"Leap Day" is the 17th episode of the third season of the American sitcom Modern Family, and the series' 65th episode overall. It aired on February 29, 2012. The episode was written by Danny Zuker and directed by Gail Mancuso.

Plot
It is February 29, a.k.a. Leap Day, and it is also Cameron's (Eric Stonestreet) birthday. He is turning 40, but as his birth date, being Leap Day, only occurs once every four years, he likes to think he is turning 10. Mitchell (Jesse Tyler Ferguson) is extremely pressured to arrange the perfect party for him and has planned a Wizard of Oz-themed party and sets everything up while Cameron is away. However, when Cameron comes back home, he tells Mitchell that he will be busy for most of the day talking to his family in the aftermath of the deadliest tornado that hit his hometown. Realizing the Wizard of Oz is famous for a tornado, Mitchell abruptly cancels the Wizard of Oz-themed party and is forced to come up with a different party idea within a couple of hours.

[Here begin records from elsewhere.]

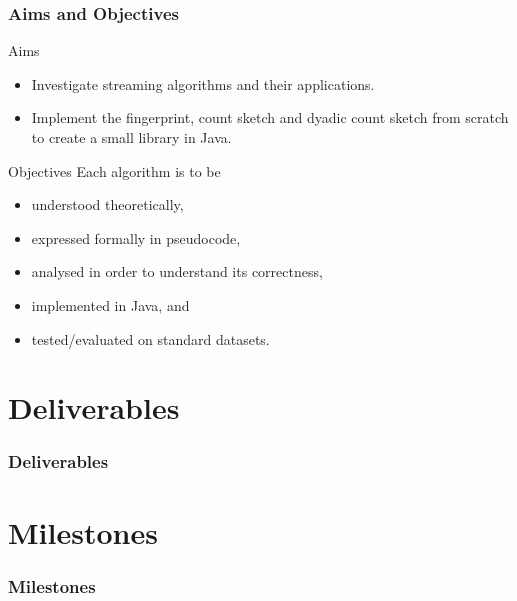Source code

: \documentclass{beamer}
\begin{document}
\begin{frame}
  \frametitle{Aims and Objectives}

  \begin{block}{Aims}
    \begin{itemize}
      \item Investigate streaming algorithms and their applications.
      \item Implement the \alert{fingerprint}, \alert{count sketch} and \alert{dyadic count sketch} from scratch to create a small library in Java.
    \end{itemize}
  \end{block}

  \begin{block}{Objectives}
    Each algorithm is to be
    \begin{itemize}
      \item understood theoretically,
      \item expressed formally in pseudocode,
      \item analysed in order to understand its correctness,
      \item implemented in Java, and
      \item tested/evaluated on standard datasets.
    \end{itemize}
  \end{block}
\end{frame}

\section{Deliverables}

\begin{frame}
  \frametitle{Deliverables}

  \begin{center}
    \scalebox{0.5}{}
  \end{center}
\end{frame}

\section{Milestones}

\begin{frame}
  \frametitle{Milestones}

  \begin{center}
    
  \end{center}
\end{frame}
\end{document}
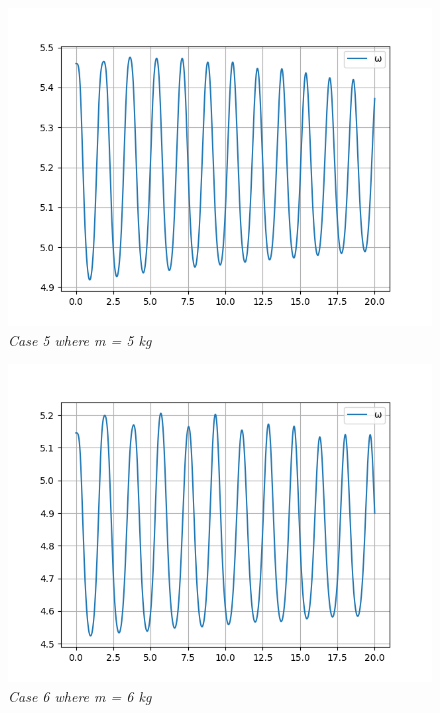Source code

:         \begin{figure}[H]
            \centering
            \includegraphics{Appendix/RSimPictures/AF/afm5.png}
            \caption{\textit{Case 5 where m = 5 kg}}
            \label{}
        \end{figure}
            
        \begin{figure}
            \centering
            \includegraphics{Appendix/RSimPictures/AF/afm6.png}
            \caption{\textit{Case 6 where m = 6 kg}}
            \label{}
        \end{figure}
            
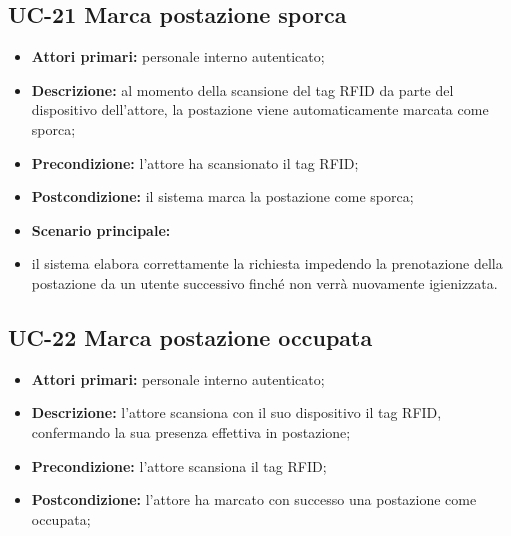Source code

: \subsection{UC-21 Marca postazione sporca}

\begin{itemize}
\item \textbf{Attori primari:} personale interno autenticato;
\item \textbf{Descrizione:} al momento della scansione del tag RFID da parte del dispositivo dell'attore, la postazione viene automaticamente marcata come sporca;
\item \textbf{Precondizione:} l'attore ha scansionato il tag RFID; 
\item \textbf{Postcondizione:} il sistema marca la postazione come sporca;
\item \textbf{Scenario principale:} 
		\item il sistema elabora correttamente la richiesta impedendo la prenotazione della postazione da un utente successivo finché non verrà nuovamente igienizzata.
\end{itemize}


\newpage

\subsection{UC-22 Marca postazione occupata}

\begin{itemize}
\item \textbf{Attori primari:} personale interno autenticato;
\item \textbf{Descrizione:} l'attore scansiona con il suo dispositivo il tag RFID, confermando la sua presenza effettiva in postazione;
\item \textbf{Precondizione:} l'attore scansiona il tag RFID;
\item \textbf{Postcondizione:} l'attore ha marcato con successo una postazione come occupata;
\end{itemize}


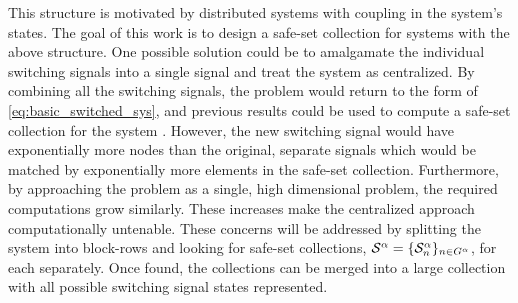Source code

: This structure is motivated by distributed systems with coupling in the system's states. 
The goal of this work is to design a safe-set collection for systems with the above structure. 
One possible solution could be to amalgamate the individual switching signals into a single signal and treat the system as centralized. 
By combining all the switching signals, the problem would return to the form of \autoref{eq:basic_switched_sys}, and previous results could be used to compute a safe-set collection for the system \cite{Danielson2019}. 
However, the new switching signal would have exponentially more nodes than the original, separate signals which would be matched by exponentially more elements in the safe-set collection. 
Furthermore, by approaching the problem as a single, high dimensional problem, the required computations grow similarly. 
These increases make the centralized approach computationally untenable. 
These concerns will be addressed by splitting the system into block-rows and looking for safe-set collections, $\mathcal{S}^{\agentidx}=\{\mathcal{S}^\agentidx_n\}_{n\in\gnumnodes[\agentidx]}$, for each separately. 
Once found, the collections can be merged into a large collection with all possible switching signal states represented.

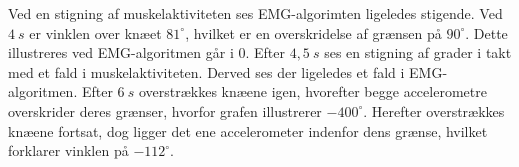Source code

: Ved en stigning af muskelaktiviteten ses EMG-algorimten ligeledes stigende. Ved $4~s$ er vinklen over knæet $81^{\circ}$, hvilket er en overskridelse af grænsen på $90^{\circ}$. Dette illustreres ved EMG-algoritmen går i 0. 
Efter $4,5~s$ ses en stigning af grader i takt med et fald i muskelaktiviteten. Derved ses der ligeledes et fald i EMG-algoritmen. 
Efter $6~s$ overstrækkes knæene igen, hvorefter begge accelerometre overskrider deres grænser, hvorfor grafen illustrerer $-400^{\circ}$. Herefter overstrækkes knæene fortsat, dog ligger det ene accelerometer indenfor dens grænse, hvilket forklarer vinklen på $-112^{\circ}$. 
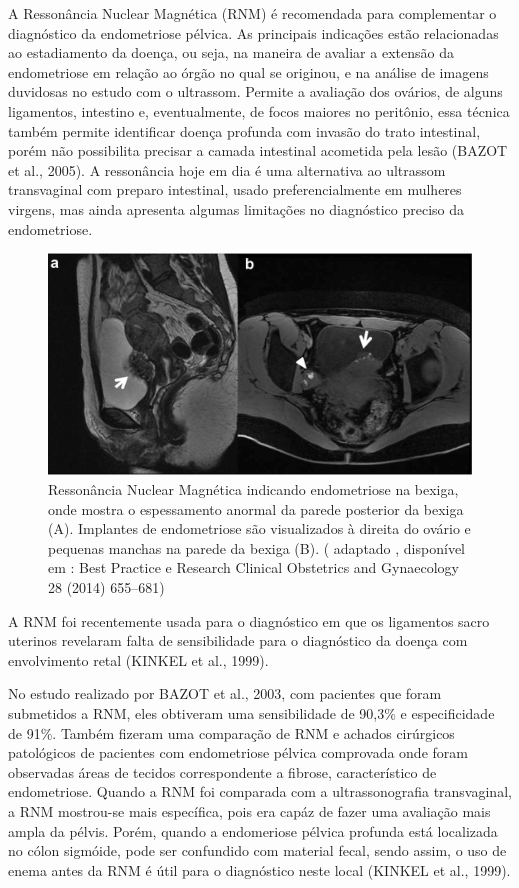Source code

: \documentclass[12pt]{article} %
\begin{document}
A Ressonância Nuclear Magnética (RNM) é recomendada para complementar o diagnóstico da endometriose pélvica. As principais indicações estão relacionadas ao estadiamento da doença, ou seja, na maneira de avaliar a extensão da endometriose em relação ao órgão no qual se originou, e na análise de imagens duvidosas no estudo com o ultrassom. Permite a avaliação dos ovários, de alguns ligamentos, intestino e, eventualmente, de focos maiores no peritônio, essa técnica também permite identificar
doença profunda com invasão do trato intestinal, porém
não possibilita precisar a camada intestinal acometida pela
lesão (BAZOT et al., 2005). A ressonância hoje em dia é uma alternativa ao ultrassom transvaginal com preparo intestinal, usado preferencialmente em mulheres virgens, mas ainda apresenta algumas limitações no diagnóstico preciso da endometriose.
\newpage


\begin{figure}[h!]
\centering
\includegraphics[width=16cm]{RNM2.png}
\caption[RNM indicando endometriose na bexiga e no ovário]{Ressonância Nuclear Magnética indicando endometriose na bexiga, onde mostra o espessamento anormal da parede posterior da bexiga (A).  Implantes de endometriose são visualizados à direita do ovário e pequenas manchas na parede da bexiga (B). ( adaptado , disponível em : Best Practice e Research Clinical Obstetrics and Gynaecology 28 (2014) 655–681) }
\end{figure}


A RNM foi recentemente usada para o diagnóstico em que os ligamentos
sacro uterinos revelaram falta de sensibilidade para o diagnóstico da
doença com envolvimento retal (KINKEL et al., 1999).

No estudo realizado por BAZOT et al., 2003, com pacientes que foram
submetidos a RNM, eles obtiveram uma sensibilidade de 90,3\% e
especificidade de 91\%. Também fizeram uma comparação de RNM e
achados cirúrgicos patológicos de pacientes com endometriose pélvica
comprovada onde foram observadas áreas de tecidos correspondente a
fibrose, característico de endometriose. Quando a RNM foi comparada
com a ultrassonografia transvaginal, a RNM mostrou-se mais específica,
pois era capáz de fazer uma avaliação mais ampla da pélvis. Porém,
quando a endomeriose pélvica profunda está localizada no cólon
sigmóide, pode ser confundido com material fecal, sendo assim, o uso
de enema antes da RNM é útil para o diagnóstico neste local (KINKEL et al., 1999).
\end{document}
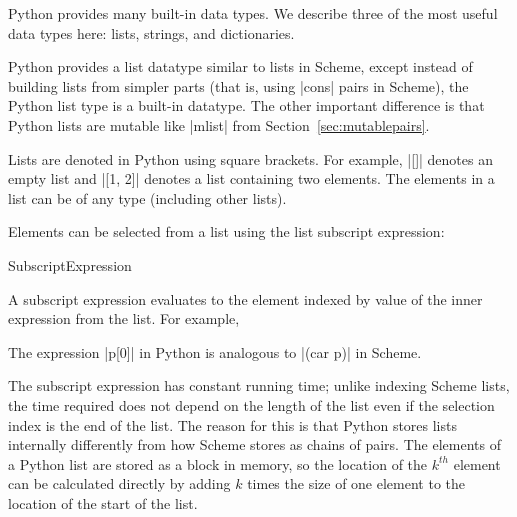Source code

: Python provides many built-in data types.  We describe three of the most useful data types here: lists, strings, and dictionaries.

  Python provides a list datatype similar to lists in Scheme, except instead of building lists from simpler parts (that is, using \scheme|cons| pairs in Scheme), the Python list type is a built-in datatype.  The other important difference is that Python lists are mutable like \scheme|mlist| from Section~\ref{sec:mutablepairs}.

Lists are denoted in Python using square brackets.  For example, \pycode|[]| denotes an empty list and \pycode|[1, 2]| denotes a list containing two elements.  The elements in a list can be of any type (including other lists).

Elements can be selected from a list using the list subscript expression:
\begin{bnfgrammarm}{SubscriptExpression}
\end{bnfgrammarm}
A subscript expression evaluates to the element indexed by value of the inner expression from the list.  For example,

\begin{pythoninteracts}
\end{pythoninteracts}

The expression \pycode|p[0]| in Python is analogous to \scheme|(car p)| in Scheme.


The subscript expression has constant running time; unlike indexing Scheme lists, the time required does not depend on the length of the list even if the selection index is the end of the list.  The reason for this is that Python stores lists internally differently from how Scheme stores as chains of pairs.  The elements of a Python list are stored as a block in memory, so the location of the $k^{th}$ element can be calculated directly by adding $k$ times the size of one element to the location of the start of the list.  

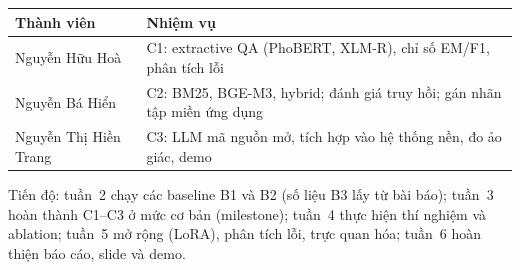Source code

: \documentclass[11pt]{article}
\begin{document}
\begin{table}[h]
\centering\small
\begin{tabular}{@{}>{\raggedright\arraybackslash}p{}>{\raggedright\arraybackslash}p{}@{}}
\toprule
\textbf{Thành viên} & \textbf{Nhiệm vụ} \\
\midrule
Nguyễn Hữu Hoà & C1: extractive QA (PhoBERT, XLM-R), chỉ số EM/F1, phân tích lỗi \\
Nguyễn Bá Hiển & C2: BM25, BGE-M3, hybrid; đánh giá truy hồi; gán nhãn tập miền ứng dụng \\
Nguyễn Thị Hiền Trang & C3: LLM mã nguồn mở, tích hợp vào hệ thống nền, đo ảo giác, demo \\
\bottomrule
\end{tabular}
\end{table}

Tiến độ: tuần~2 chạy các baseline B1 và B2 (số liệu B3 lấy từ bài báo); tuần~3 hoàn thành C1--C3 ở mức cơ bản (milestone); tuần~4 thực hiện thí nghiệm và ablation; tuần~5 mở rộng (LoRA), phân tích lỗi, trực quan hóa; tuần~6 hoàn thiện báo cáo, slide và demo.


\end{document}
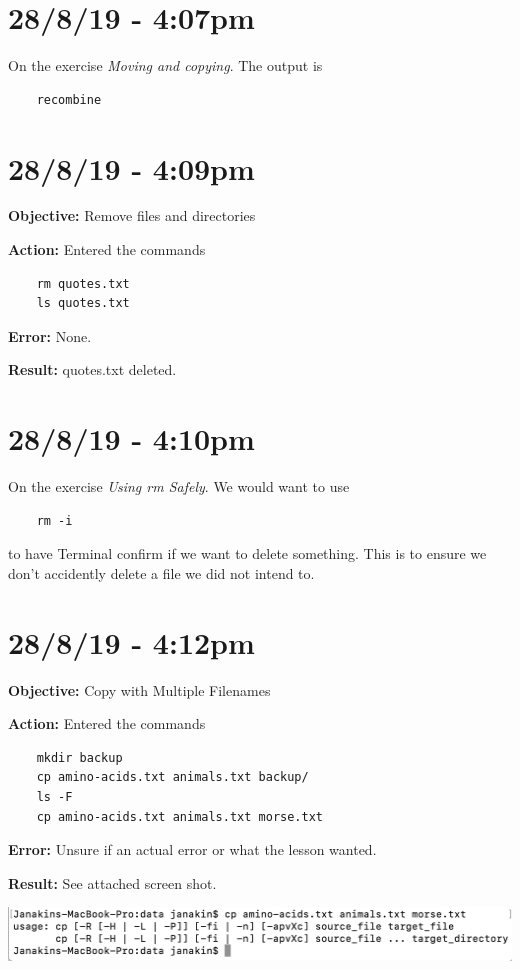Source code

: \documentclass{article}
\begin{document}
\section*{28/8/19 - 4:07pm}

On the exercise \textit{Moving and copying}. The output is \begin{verbatim}
    recombine
\end{verbatim}

\section*{28/8/19 - 4:09pm}

\textbf{Objective:} Remove files and directories

\textbf{Action:} Entered the commands \begin{verbatim}
    rm quotes.txt
    ls quotes.txt
\end{verbatim}

\textbf{Error:} None.

\textbf{Result:} quotes.txt deleted.

\section*{28/8/19 - 4:10pm}

On the exercise \textit{Using rm Safely}. We would want to use \begin{verbatim}
    rm -i
\end{verbatim} to have Terminal confirm if we want to delete something. This is to ensure we don't accidently delete a file we did not intend to.

\section*{28/8/19 - 4:12pm}

\textbf{Objective:} Copy with Multiple Filenames

\textbf{Action:} Entered the commands \begin{verbatim}
    mkdir backup
    cp amino-acids.txt animals.txt backup/
    ls -F
    cp amino-acids.txt animals.txt morse.txt 
\end{verbatim}

\textbf{Error:} Unsure if an actual error or what the lesson wanted.

\textbf{Result:} See attached screen shot.

\includegraphics[width=\textwidth]{figj.png}
\end{document}
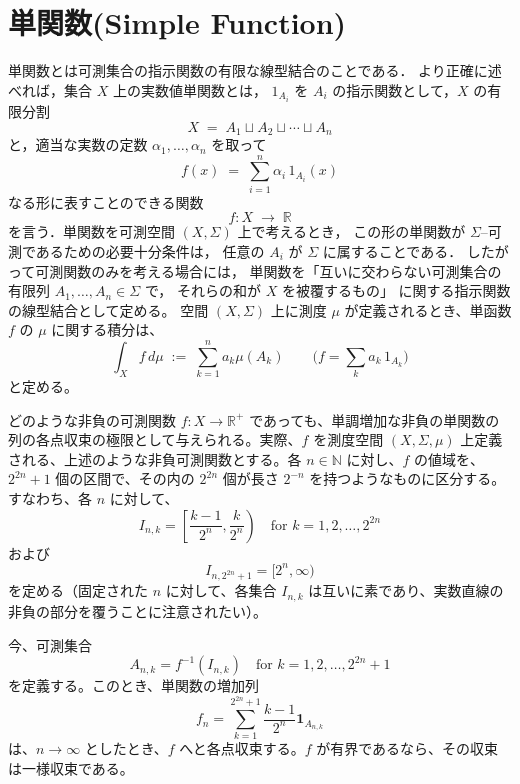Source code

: \section{\\単関数(Simple Function)}

\begin{dfn}
  単関数とは可測集合の指示関数の有限な線型結合のことである．
  より正確に述べれば，集合 $X$ 上の実数値単関数とは，
  $1_{A_i}$ を $A_i$ の指示関数として，$X$ の有限分割
  \[
    X \;=\; A_1 \sqcup A_2 \sqcup \dotsb \sqcup A_n
  \]
  と，適当な実数の定数 $\alpha_1, \dots, \alpha_n$ を取って
  \[
    f(x) \;=\; \sum_{i=1}^{n} \alpha_i\, 1_{A_i}(x)
  \]
  なる形に表すことのできる関数 
  \[
    f \colon X \;\longrightarrow\; \mathbb{R}
  \]
  を言う．単関数を可測空間 $(X,\Sigma)$ 上で考えるとき，
  この形の単関数が $\Sigma$–可測であるための必要十分条件は，
  任意の $A_i$ が $\Sigma$ に属することである．
  したがって可測関数のみを考える場合には，
  単関数を「互いに交わらない可測集合の有限列
  $A_1,\dots,A_n \in \Sigma$ で，
  それらの和が $X$ を被覆するもの」
  に関する指示関数の線型結合として定める。
  空間 $(X,\Sigma)$ 上に測度 $\mu$ が定義されるとき、単函数 $f$ の $\mu$ に関する積分は、
\[
  \int_X f \, d\mu \;:=\; \sum_{k=1}^{n} a_k \mu(A_k)
  \qquad\bigl(f = \sum_{k} a_k\,1_{A_k}\bigr)
\]
と定める。
\end{dfn}%

\begin{lem}
  どのような非負の可測関数 $f: X \to \mathbb{R}^{+}$ であっても、単調増加な非負の単関数の列の各点収束の極限として与えられる。実際、$f$ を測度空間 $(X, \Sigma, \mu)$ 上定義される、上述のような非負可測関数とする。各 $n \in \mathbb{N}$ に対し、$f$ の値域を、$2^{2n} + 1$ 個の区間で、その内の $2^{2n}$ 個が長さ $2^{-n}$ を持つようなものに区分する。すなわち、各 $n$ に対して、
  \[
  I_{n,k} = \left[ \frac{k-1}{2^n}, \frac{k}{2^n} \right) \quad \text{for } k = 1, 2, \ldots, 2^{2n}
  \]
  および
  \[
  I_{n, 2^{2n}+1} = [2^n, \infty)
  \]
  を定める（固定された $n$ に対して、各集合 $I_{n,k}$ は互いに素であり、実数直線の非負の部分を覆うことに注意されたい）。
  
  今、可測集合
  \[
  A_{n,k} = f^{-1}(I_{n,k}) \quad \text{for } k = 1, 2, \ldots, 2^{2n} + 1
  \]
  を定義する。このとき、単関数の増加列
  \[
  f_n = \sum_{k=1}^{2^{2n}+1} \frac{k-1}{2^n} \mathbf{1}_{A_{n,k}}
  \]
  は、$n \to \infty$ としたとき、$f$ へと各点収束する。$f$ が有界であるなら、その収束は一様収束である。
  
\end{lem}
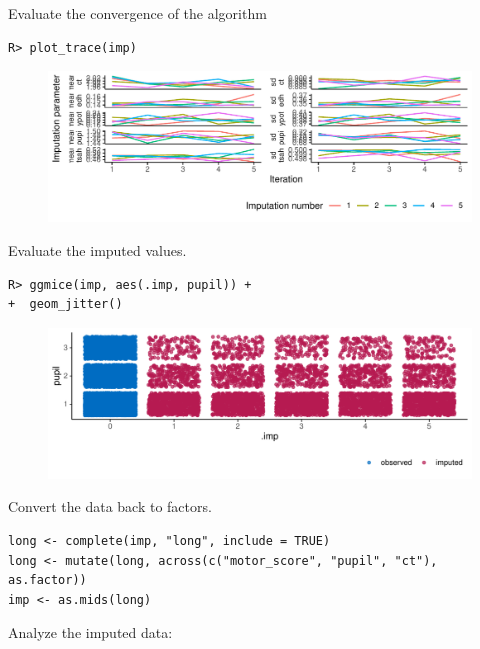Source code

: \documentclass[
  article]{jss}
\begin{document}
Evaluate the convergence of the algorithm

\begin{verbatim}
R> plot_trace(imp)
\end{verbatim}

\begin{figure}[h]

{\centering \includegraphics{manuscript_files/figure-pdf/unnamed-chunk-40-1.pdf}

}

\end{figure}

Evaluate the imputed values.

\begin{verbatim}
R> ggmice(imp, aes(.imp, pupil)) +
+  geom_jitter()
\end{verbatim}

\begin{figure}[h]

{\centering \includegraphics{manuscript_files/figure-pdf/unnamed-chunk-41-1.pdf}

}

\end{figure}

Convert the data back to factors.

\begin{verbatim}
long <- complete(imp, "long", include = TRUE)
long <- mutate(long, across(c("motor_score", "pupil", "ct"), as.factor))
imp <- as.mids(long)
\end{verbatim}

Analyze the imputed data:
\end{document}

Meanwhile, Phil (Ty Burrell) is especially excited about Leap Day that he takes the day off from work to do something fun with his family. Claire (Julie Bowen) decides to sign the family up for a trapeze class at a local amusement park. However, Claire gets on her menstrual cycle and Phil gets horrified when Haley (Sarah Hyland) and Alex (Ariel Winter) get on their cycles as well. Thinking their moody behavior will ruin his day, Phil conspires with Luke (Nolan Gould) and Manny (Rico Rodriguez) to go to the trapeze class without the girls, telling the boys not to mention the cycle. Phil has Luke pretend that he is similarly feeling under the weather like the girls, but this backfires as Claire - knowing what Phil is doing, and fed up with his lack of empathy and unwillingness to have an open conversation with her about menstruation - insists Luke stay home, prompting Manny to go home. Phil decides to have Luke feign a cut on his finger using fake blood so they can have an excuse to leave the house to go to the doctor. Luke accidentally spills most of the container on himself. When Claire finds the container of fake blood, Luke is forced to admit that Phil wanted to leave the girls home due to their menstrual cycles (which he mispronounces). All three women are disgusted and Claire berates Phil.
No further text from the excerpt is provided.